Nurse supporting child with malnutrition in Kenya
More countries are embroiled in internal and international fighting now than at any time in the past 30 years and every conflict comes with terrible consequences for children. Each year, UNICEF’s humanitarian programs provide millions of children in conflicts and other emergencies with a range of lifesaving services to over 300 emergencies throughout the year. However, someemergencies are often smaller in scale and protracted leading to a reduced amount of media visibility and funds received. Consequently, the needs of children in these neglected and protracted crises are severely affected. Thanks to global emergencies support like yours, UNICEF has the flexibility to allocate funds to these forgotten emergencies and reach the most marginalized children in the most hard-to-reach areas such as:
Disease outbreaks continue to affect vulnerable populations in Kenya, with polio reported in Nairobi, cholera reported in 20 counties and measles outbreaks reported in six counties.
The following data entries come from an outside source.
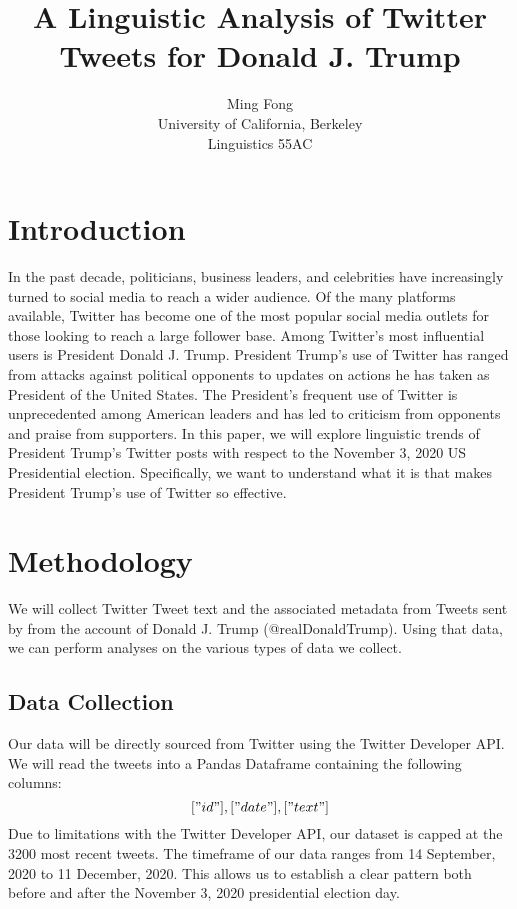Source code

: \documentclass[11pt]{article} %
\title{A Linguistic Analysis of Twitter Tweets for Donald J. Trump}
\author{Ming Fong\\
University of California, Berkeley\\
Linguistics 55AC}
\begin{document}
\maketitle

\section{Introduction}

In the past decade, politicians, business leaders, and celebrities have increasingly turned to social media to reach a wider audience.
Of the many platforms available, Twitter has become one of the most popular social media outlets for those looking to reach a large follower base.
Among Twitter's most influential users is President Donald J. Trump.
President Trump's use of Twitter has ranged from attacks against political opponents to updates on actions he has taken as President of the United States.
The President's frequent use of Twitter is unprecedented among American leaders and has led to criticism from opponents and praise from supporters.
In this paper, we will explore linguistic trends of President Trump's Twitter posts with respect to the November 3, 2020 US Presidential election.
Specifically, we want to understand what it is that makes President Trump's use of Twitter so effective.

\section{Methodology}

We will collect Twitter Tweet text and the associated metadata from Tweets sent by from the account of Donald J. Trump (@realDonaldTrump).
Using that data, we can perform analyses on the various types of data we collect.

\subsection{Data Collection}

Our data will be directly sourced from Twitter using the Twitter Developer API.
We will read the tweets into a Pandas Dataframe containing the following columns:
$$["id"], ["date"], ["text"]$$
Due to limitations with the Twitter Developer API, our dataset is capped at the 3200 most recent tweets.
The timeframe of our data ranges from 14 September, 2020 to 11 December, 2020.
This allows us to establish a clear pattern both before and after the November 3, 2020 presidential election day.
\end{document}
In addition, Kenya is now hosting more than 468,000 refugees and asylum seekers, of whom more than 268,000 are children. Additionally, the country is vulnerable to the effects of the El Niño phenomenon. Between March and September 2018, over 800,000 people were affected by flooding, including some 311,000 people who were displaced by floods. In response, UNICEF has supported nearly 143,00 children affected by diarrhea, malaria or measles, 31,000 people with safe water, and nearly 11,000 children with access to education in 2019.
Haiti remains vulnerable to natural disasters, and in October 2018, was hit with an earthquake. An estimated 982,000 people are still facing severe food insecurity, including 39,000 children who will be affected by acute malnutrition. The risk of an upsurge in cholera remains high and over 640,000 people will require access to primary health care in 2019. The Haitian-Dominican migration situation also remains a concern, as most deportees arrive in Haiti under precarious conditions, without resources and separated from their families. On average, 10,000 Haitians are deported from the Dominican Republic every month. In response, UNICEF has supported more than 240,000 people with access to safe water, more than 37,000 children with learning materials and 10,700 children treated for malnutrition in 2018.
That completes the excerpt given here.